Faits Divers

Mère et fille acquittées pour abus sexuels allégués : l’enquête policière mise à l'index

Cour intermediare

Le verdict a été prononcé, le vendredi 8 février 2018, en cour intermédiaire. Poursuivies pour abus sexuels sur une mineure, une mère et sa fille ont été disculpées. Cette instance judiciaire a statué que la version de la plaignante était truffée d’incohérences. Mais aussi que l’enquête policière était incomplète.

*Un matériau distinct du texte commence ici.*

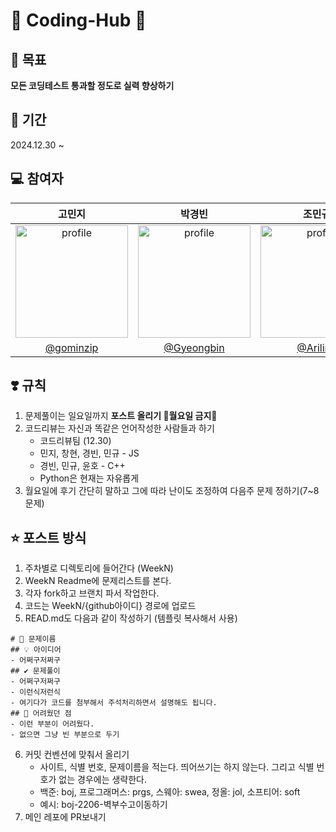 # 🥔 Coding-Hub 🥔

## 🎯 목표
**모든 코딩테스트 통과할 정도로 실력 향상하기**

## 📅 기간
2024.12.30 ~ 

## 💻 참여자
| 고민지 | 박경빈 | 조민규 | 한윤호 | 홍창현 | 
| :---: | :----: | :---: | :---: | :---: |
| <img src="https://avatars.githubusercontent.com/gominzip" alt="profile" width="180" height="180"> | <img src="https://avatars.githubusercontent.com/Gyeongbin" alt="profile" width="180" height="180"> |  <img src="https://avatars.githubusercontent.com/Ariling" alt="profile" width="180" height="180">  | <img src="https://avatars.githubusercontent.com/hnnynh" alt="profile" width="180" height="180"> | <img src="https://avatars.githubusercontent.com/spearStr" alt="profile" width="180" height="180"> |
| [@gominzip](https://github.com/gominzip) | [@Gyeongbin](https://github.com/Gyeongbin) | [@Ariling](https://github.com/Ariling) | [@hnnynh](https://github.com/hnnynh) | [@spearStr](https://github.com/spearStr) |

## ❣️ 규칙
1. 문제풀이는 일요일까지 **포스트 올리기 🚫월요일 금지🚫**
2. 코드리뷰는 자신과 똑같은 언어작성한 사람들과 하기
   - 코드리뷰팀 (12.30)
   - 민지, 창현, 경빈, 민규 - JS
   - 경빈, 민규, 윤호 - C++
   - Python은 현재는 자유롭게
3. 월요일에 후기 간단히 말하고 그에 따라 난이도 조정하여 다음주 문제 정하기(7~8문제)


## ⭐️ 포스트 방식
1. 주차별로 디렉토리에 들어간다 (WeekN)
2. WeekN Readme에 문제리스트를 본다.
3. 각자 fork하고 브랜치 파서 작업한다.
4. 코드는 WeekN/{github아이디} 경로에 업로드
5. READ.md도 다음과 같이 작성하기 (템플릿 복사해서 사용)
```
# 🔎 문제이름
## 💡 아이디어
- 어쩌구저쩌구
## ✔ 문제풀이
- 어쩌구저쩌구
- 이런식저런식
- 여기다가 코드를 첨부해서 주석처리하면서 설명해도 됩니다.
## 🤕 어려웠던 점
- 이런 부분이 어려웠다.
- 없으면 그냥 빈 부분으로 두기

```
6. 커밋 컨벤션에 맞춰서 올리기
   - 사이트, 식별 번호, 문제이름을 적는다. 띄어쓰기는 하지 않는다. 그리고 식별 번호가 없는 경우에는 생략한다.
   - 백준: boj, 프로그래머스: prgs, 스웨아: swea, 정올: jol, 소프티어: soft
   - 예시: boj-2206-벽부수고이동하기
7. 메인 레포에 PR보내기

<!--

**Here are some ideas to get you started:**

🙋‍♀️ A short introduction - what is your organization all about?
🌈 Contribution guidelines - how can the community get involved?
👩‍💻 Useful resources - where can the community find your docs? Is there anything else the community should know?
🍿 Fun facts - what does your team eat for breakfast?
🧙 Remember, you can do mighty things with the power of [Markdown](https://docs.github.com/github/writing-on-github/getting-started-with-writing-and-formatting-on-github/basic-writing-and-formatting-syntax)
-->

Une habitante de La Gaulette, âgée de 56 ans et sa fille de 30 ans ont été blanchies par le magistrat Raj Seebaluck, le vendredi 8 février 2019. Elles étaient poursuivies sous une accusation de « attempt upon chastity upon a child under the age of 12 » et de « causing a child to be sexually abused » respectivement. Les deux femmes avaient plaidé non coupable. Elles étaient défendues par Me Neil Pillay. La plaignante est la nièce de la quinquagénaire, donc cousine de la trentenaire. Elle était âgée de 11 ans au moment des faits allégués. Mère et fille ont, quant à elles, catégoriquement nié les accusations à leur égard.

Dans son verdict, le magistrat a fait ressortir que le témoignage de la mineure était truffé d’incohérences et qu’elle a donné plusieurs versions en cour. Des versions qui ne corroborent pas celle qu’elle a données à la police. La cour a ainsi statué qu’elle ne peut nullement se fier au témoignage de la fillette.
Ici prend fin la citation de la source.